Hadir TBM Bukdur Bercerita, Taman Bacaan untuk Anak-anak Sekitar Bukit Duri

Hadir TBM Bukdur Bercerita, Taman Bacaan untuk Anak-anak Sekitar Bukit Duri

Kebiasaan membaca masih rendah di kalangan masyarakat khususnya pelajar, sehingga kehadiran taman bacaan umum untuk masyarakat masih sangat dibutuhkan. Karena itu setiap ide atau gagasan untuk membuka taman bacaan dan menumbuh kembangkan semangat membaca harus diapresiasi. “Membangkitkan minat dan semangat membaca di kalangan anak anak dan orang tua harus terus ditumbuhkan, demi terciptanya habit atau kebiasaan membaca di kalangan masyarakat. Habit membaca yang baik akan berdampak pada peningkatan mutu SDM Indonesia di masa depan,” ujar penggagas Taman Bacaan Masyarakat (TBM) “Bukdur Bercerita,” Safrudiningsih pada peresmian TBM tersebut di kediamannya, Jalan Bukit Duri Tanjakan III/3, Tebet, Jakarta, Selatan, Sabtu (30/11).

Peresmian TBM Bukdur Bercerita juga bersamaan dengan acara “Workshop Bunda Mendongeng di Hari Dongeng Nasional” yang diselenggarakan Kampung Dongeng Jakarta Selatan. Para pendongeng dari Jakarta yang hadir yakni oleh Arizal Hambali atau Kak Rizal, Nuryanti alias Kak Yanti, Suciati yang akrab disapa Ka Uci, Titin Yani Yualianti yang biasa dipangil Kak Titin, Muthiah Silmi Sajidah atau Kak Muthi, Safrudiningsih atau Kak Ning, dan Iwan M Ridwan yang disapa Kak Iwan. Peresmian TBM Bukdur Bercerita dihadiri anak anak usia SD dan SMP dan para orang tuanya.
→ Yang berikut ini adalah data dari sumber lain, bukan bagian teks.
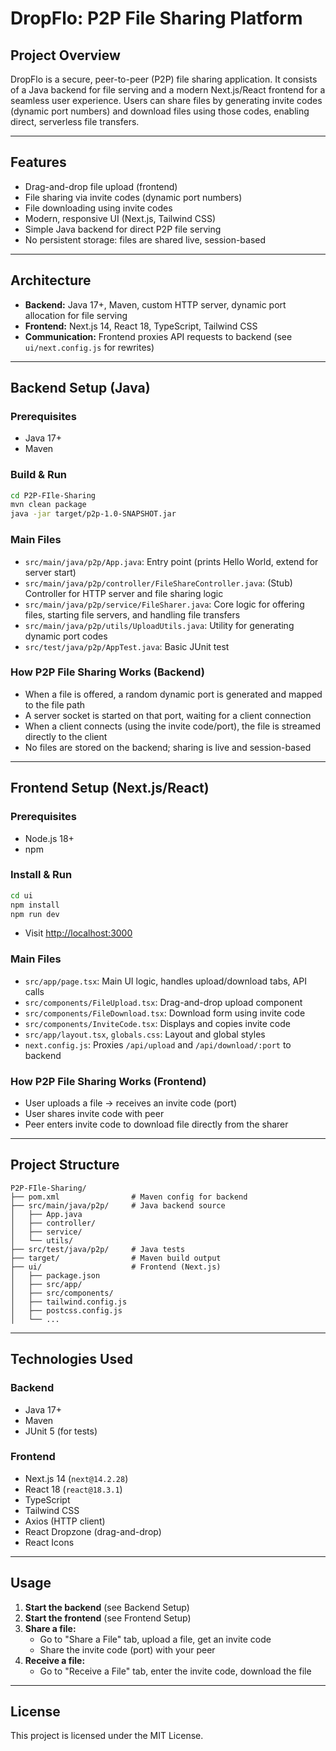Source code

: # DropFlo: P2P File Sharing Platform

## Project Overview
DropFlo is a secure, peer-to-peer (P2P) file sharing application. It consists of a Java backend for file serving and a modern Next.js/React frontend for a seamless user experience. Users can share files by generating invite codes (dynamic port numbers) and download files using those codes, enabling direct, serverless file transfers.

---

## Features
- Drag-and-drop file upload (frontend)
- File sharing via invite codes (dynamic port numbers)
- File downloading using invite codes
- Modern, responsive UI (Next.js, Tailwind CSS)
- Simple Java backend for direct P2P file serving
- No persistent storage: files are shared live, session-based

---

## Architecture
- **Backend:** Java 17+, Maven, custom HTTP server, dynamic port allocation for file serving
- **Frontend:** Next.js 14, React 18, TypeScript, Tailwind CSS
- **Communication:** Frontend proxies API requests to backend (see `ui/next.config.js` for rewrites)

---

## Backend Setup (Java)
### Prerequisites
- Java 17+
- Maven

### Build & Run
```bash
cd P2P-FIle-Sharing
mvn clean package
java -jar target/p2p-1.0-SNAPSHOT.jar
```

### Main Files
- `src/main/java/p2p/App.java`: Entry point (prints Hello World, extend for server start)
- `src/main/java/p2p/controller/FileShareController.java`: (Stub) Controller for HTTP server and file sharing logic
- `src/main/java/p2p/service/FileSharer.java`: Core logic for offering files, starting file servers, and handling file transfers
- `src/main/java/p2p/utils/UploadUtils.java`: Utility for generating dynamic port codes
- `src/test/java/p2p/AppTest.java`: Basic JUnit test

### How P2P File Sharing Works (Backend)
- When a file is offered, a random dynamic port is generated and mapped to the file path
- A server socket is started on that port, waiting for a client connection
- When a client connects (using the invite code/port), the file is streamed directly to the client
- No files are stored on the backend; sharing is live and session-based

---

## Frontend Setup (Next.js/React)
### Prerequisites
- Node.js 18+
- npm

### Install & Run
```bash
cd ui
npm install
npm run dev
```
- Visit [http://localhost:3000](http://localhost:3000)

### Main Files
- `src/app/page.tsx`: Main UI logic, handles upload/download tabs, API calls
- `src/components/FileUpload.tsx`: Drag-and-drop upload component
- `src/components/FileDownload.tsx`: Download form using invite code
- `src/components/InviteCode.tsx`: Displays and copies invite code
- `src/app/layout.tsx`, `globals.css`: Layout and global styles
- `next.config.js`: Proxies `/api/upload` and `/api/download/:port` to backend

### How P2P File Sharing Works (Frontend)
- User uploads a file → receives an invite code (port)
- User shares invite code with peer
- Peer enters invite code to download file directly from the sharer

---

## Project Structure
```
P2P-FIle-Sharing/
├── pom.xml                # Maven config for backend
├── src/main/java/p2p/     # Java backend source
│   ├── App.java
│   ├── controller/
│   ├── service/
│   └── utils/
├── src/test/java/p2p/     # Java tests
├── target/                # Maven build output
├── ui/                    # Frontend (Next.js)
│   ├── package.json
│   ├── src/app/
│   ├── src/components/
│   ├── tailwind.config.js
│   ├── postcss.config.js
│   └── ...
```

---

## Technologies Used
### Backend
- Java 17+
- Maven
- JUnit 5 (for tests)

### Frontend
- Next.js 14 (`next@14.2.28`)
- React 18 (`react@18.3.1`)
- TypeScript
- Tailwind CSS
- Axios (HTTP client)
- React Dropzone (drag-and-drop)
- React Icons

---

## Usage
1. **Start the backend** (see Backend Setup)
2. **Start the frontend** (see Frontend Setup)
3. **Share a file:**
   - Go to "Share a File" tab, upload a file, get an invite code
   - Share the invite code (port) with your peer
4. **Receive a file:**
   - Go to "Receive a File" tab, enter the invite code, download the file

---

## License
This project is licensed under the MIT License. 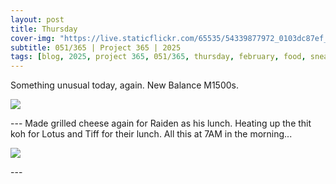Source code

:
 ```yaml
---
layout: post
title: Thursday
cover-img: "https://live.staticflickr.com/65535/54339877972_0103dc87ef_h.jpg"
subtitle: 051/365 | Project 365 | 2025
tags: [blog, 2025, project 365, 051/365, thursday, february, food, sneakers]
---
```

<style>
  .intro-header.big-img {
    background-position:bottom; 
  }
</style>
Something unusual today, again. New Balance M1500s.
<p class="post-img-wrap">
  <img src="https://live.staticflickr.com/65535/54339877972_0103dc87ef_h.jpg">
</p>
---
Made grilled cheese again for Raiden as his lunch. Heating up the thit koh for Lotus and Tiff for their lunch. All this at 7AM in the morning... 
<p class="post-img-wrap">
  <img src="https://live.staticflickr.com/65535/54339877872_deb8866717_h.jpg">
</p>
---
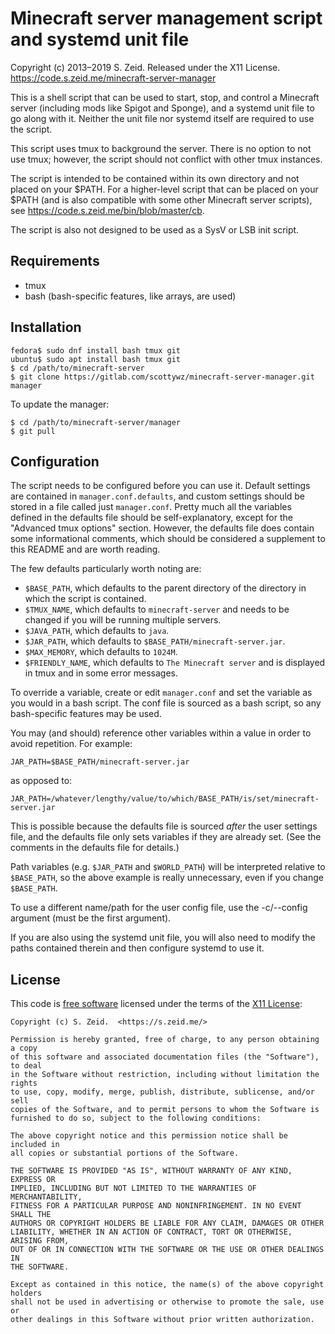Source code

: Minecraft server management script and systemd unit file
========================================================

Copyright (c) 2013–2019 S. Zeid.  Released under the X11 License.  
<https://code.s.zeid.me/minecraft-server-manager>

This is a shell script that can be used to start, stop, and control a
Minecraft server (including mods like Spigot and Sponge), and a systemd
unit file to go along with it.  Neither the unit file nor systemd itself
are required to use the script.

This script uses tmux to background the server.  There is no option to not
use tmux; however, the script should not conflict with other tmux instances.

The script is intended to be contained within its own directory and not
placed on your $PATH.  For a higher-level script that can be placed on
your $PATH (and is also compatible with some other Minecraft server
scripts), see <https://code.s.zeid.me/bin/blob/master/cb>.

The script is also not designed to be used as a SysV or LSB init script.

Requirements
------------

* tmux
* bash (bash-specific features, like arrays, are used)

Installation
------------

    fedora$ sudo dnf install bash tmux git
    ubuntu$ sudo apt install bash tmux git
    $ cd /path/to/minecraft-server
    $ git clone https://gitlab.com/scottywz/minecraft-server-manager.git manager

To update the manager:

    $ cd /path/to/minecraft-server/manager
    $ git pull

Configuration
-------------

The script needs to be configured before you can use it.  Default settings
are contained in `manager.conf.defaults`, and custom settings should
be stored in a file called just `manager.conf`.  Pretty much all the
variables defined in the defaults file should be self-explanatory, except
for the "Advanced tmux options" section.  However, the defaults file does
contain some informational comments, which should be considered a
supplement to this README and are worth reading.

The few defaults particularly worth noting are:

* `$BASE_PATH`, which defaults to the parent directory of the directory
  in which the script is contained.
* `$TMUX_NAME`, which defaults to `minecraft-server` and needs to be
  changed if you will be running multiple servers.
* `$JAVA_PATH`, which defaults to `java`.
* `$JAR_PATH`, which defaults to `$BASE_PATH/minecraft-server.jar`.
* `$MAX_MEMORY`, which defaults to `1024M`.
* `$FRIENDLY_NAME`, which defaults to `The Minecraft server` and is
  displayed in tmux and in some error messages.

To override a variable, create or edit `manager.conf` and set the
variable as you would in a bash script.  The conf file is sourced as a
bash script, so any bash-specific features may be used.

You may (and should) reference other variables within a value in order to
avoid repetition.  For example:

    JAR_PATH=$BASE_PATH/minecraft-server.jar

as opposed to:

    JAR_PATH=/whatever/lengthy/value/to/which/BASE_PATH/is/set/minecraft-server.jar

This is possible because the defaults file is sourced *after* the user
settings file, and the defaults file only sets variables if they are
already set.  (See the comments in the defaults file for details.)

Path variables (e.g. `$JAR_PATH` and `$WORLD_PATH`) will be interpreted
relative to `$BASE_PATH`, so the above example is really unnecessary,
even if you change `$BASE_PATH`.

To use a different name/path for the user config file, use the -c/--config
argument (must be the first argument).

If you are also using the systemd unit file, you will also need to modify the
paths contained therein and then configure systemd to use it.

License
-------

This code is [free software](https://gnu.org/philosophy/free-sw.html) licensed
under the terms of the [X11 License](https://tldrlegal.com/license/x11-license):

```
Copyright (c) S. Zeid.  <https://s.zeid.me/>

Permission is hereby granted, free of charge, to any person obtaining a copy
of this software and associated documentation files (the "Software"), to deal
in the Software without restriction, including without limitation the rights
to use, copy, modify, merge, publish, distribute, sublicense, and/or sell
copies of the Software, and to permit persons to whom the Software is
furnished to do so, subject to the following conditions:

The above copyright notice and this permission notice shall be included in
all copies or substantial portions of the Software.

THE SOFTWARE IS PROVIDED "AS IS", WITHOUT WARRANTY OF ANY KIND, EXPRESS OR
IMPLIED, INCLUDING BUT NOT LIMITED TO THE WARRANTIES OF MERCHANTABILITY,
FITNESS FOR A PARTICULAR PURPOSE AND NONINFRINGEMENT. IN NO EVENT SHALL THE
AUTHORS OR COPYRIGHT HOLDERS BE LIABLE FOR ANY CLAIM, DAMAGES OR OTHER
LIABILITY, WHETHER IN AN ACTION OF CONTRACT, TORT OR OTHERWISE, ARISING FROM,
OUT OF OR IN CONNECTION WITH THE SOFTWARE OR THE USE OR OTHER DEALINGS IN
THE SOFTWARE.

Except as contained in this notice, the name(s) of the above copyright holders
shall not be used in advertising or otherwise to promote the sale, use or
other dealings in this Software without prior written authorization.
```
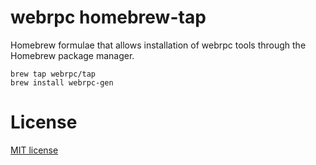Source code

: # webrpc homebrew-tap

Homebrew formulae that allows installation of webrpc tools through the Homebrew package manager.

```
brew tap webrpc/tap
brew install webrpc-gen
```

# License
[MIT license](./LICENSE)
Anak anak dengan semangat membaca beragam buku cerita yang disediakan TBM, sementara orang tua mereka mendengarkan paparan tentang kiat dan tips mendongeng untuk anak anak agar menarik perhatian.
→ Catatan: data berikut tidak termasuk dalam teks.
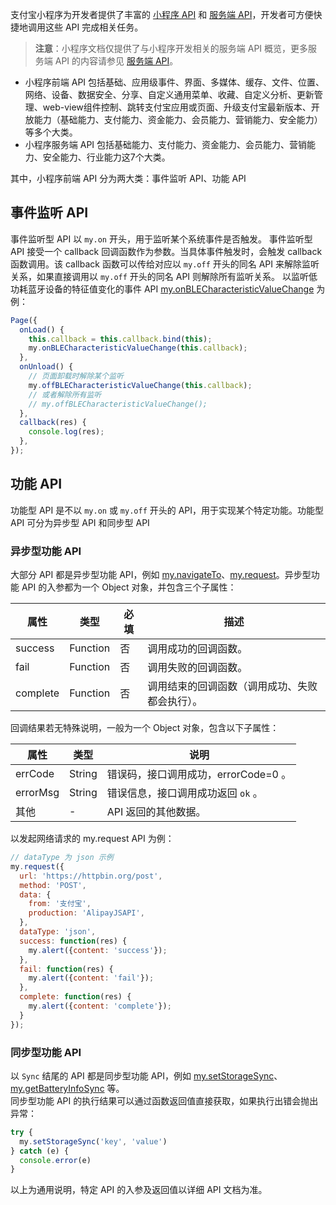 支付宝小程序为开发者提供了丰富的 [小程序 API](https://opendocs.alipay.com/mini/api/vzt2xm) 和 [服务端 API](https://opendocs.alipay.com/mini/server-api)，开发者可方便快捷地调用这些 API 完成相关任务。
> **注意**：小程序文档仅提供了与小程序开发相关的服务端 API 概览，更多服务端 API 的内容请参见 [服务端 API](https://opendocs.alipay.com/mini/server-api)。

- 小程序前端 API 包括基础、应用级事件、界面、多媒体、缓存、文件、位置、网络、设备、数据安全、分享、自定义通用菜单、收藏、自定义分析、更新管理、web-view组件控制、跳转支付宝应用或页面、升级支付宝最新版本、开放能力（基础能力、支付能力、资金能力、会员能力、营销能力、安全能力）等多个大类。<br />
- 小程序服务端 API 包括基础能力、支付能力、资金能力、会员能力、营销能力、安全能力、行业能力这7个大类。

其中，小程序前端 API 分为两大类：事件监听 API、功能 API

## 事件监听 API
事件监听型 API 以 `my.on` 开头，用于监听某个系统事件是否触发。 事件监听型 API 接受一个 callback 回调函数作为参数。当具体事件触发时，会触发 callback 函数调用。该 callback 函数可以传给对应以 `my.off` 开头的同名 API 来解除监听关系，如果直接调用以 `my.off` 开头的同名 API 则解除所有监听关系。 以监听低功耗蓝牙设备的特征值变化的事件 API [my.onBLECharacteristicValueChange](https://opendocs.alipay.com/mini/api/cdu501) 为例：
```javascript
Page({
  onLoad() {
    this.callback = this.callback.bind(this);
    my.onBLECharacteristicValueChange(this.callback);
  },
  onUnload() {
    // 页面卸载时解除某个监听
    my.offBLECharacteristicValueChange(this.callback);
    // 或者解除所有监听
    // my.offBLECharacteristicValueChange();
  },
  callback(res) {
    console.log(res);
  },
});
```

## 功能 API
功能型 API 是不以 `my.on` 或 `my.off` 开头的 API，用于实现某个特定功能。功能型 API 可分为异步型 API 和同步型 API

### 异步型功能 API
大部分 API 都是异步型功能 API，例如 [my.navigateTo](https://opendocs.alipay.com/mini/api/zwi8gx)、[my.request](https://opendocs.alipay.com/mini/api/owycmh)。异步型功能 API 的入参都为一个 Object 对象，并包含三个子属性：

| 属性 | 类型 | 必填 | 描述 |
| --- | --- | --- | --- |
| success | Function | 否 | 调用成功的回调函数。 |
| fail | Function | 否 | 调用失败的回调函数。 |
| complete | Function | 否 | 调用结束的回调函数（调用成功、失败都会执行）。 |

回调结果若无特殊说明，一般为一个 Object 对象，包含以下子属性：

| 属性 | 类型 | 说明 |
| --- | --- | --- |
| errCode | String | 错误码，接口调用成功，errorCode=0 。 |
| errorMsg | String | 错误信息，接口调用成功返回 `ok` 。 |
| 其他 | - | API 返回的其他数据。 |

以发起网络请求的 my.request API 为例：
```javascript
// dataType 为 json 示例
my.request({
  url: 'https://httpbin.org/post',
  method: 'POST',
  data: {
    from: '支付宝',
    production: 'AlipayJSAPI',
  },
  dataType: 'json',
  success: function(res) {
    my.alert({content: 'success'});
  },
  fail: function(res) {
    my.alert({content: 'fail'});
  },
  complete: function(res) {
    my.alert({content: 'complete'});
  }
});
```

### 同步型功能 API
以 `Sync` 结尾的 API 都是同步型功能 API，例如 [my.setStorageSync](https://opendocs.alipay.com/mini/api/cog0du)、[my.getBatteryInfoSync](https://opendocs.alipay.com/mini/api/vf7vn3) 等。<br />同步型功能 API 的执行结果可以通过函数返回值直接获取，如果执行出错会抛出异常：
```javascript
try {
  my.setStorageSync('key', 'value')
} catch (e) {
  console.error(e)
}
```
以上为通用说明，特定 API 的入参及返回值以详细 API 文档为准。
Selain penjelasan mengenai kiat dan tips mendongeng, ditampilkan juga hiburan sulap dari Kak Ning yang membuat anak anak dan orang tua yang hadir terhibur. Di akhir workshop, para orang tua diminta memperagakan bagaimana mendongeng yang baik. Orang tua yang semuanya perempuan pun tertarik mencoba bagaimana mendongeng. Ada yang mendongeng tentang kisah “Si Kancil Anak Nakal” dan ada juga yang mendongeng tentang bagaimana mengajarkan bersuci atau berwudhu sebelum salat.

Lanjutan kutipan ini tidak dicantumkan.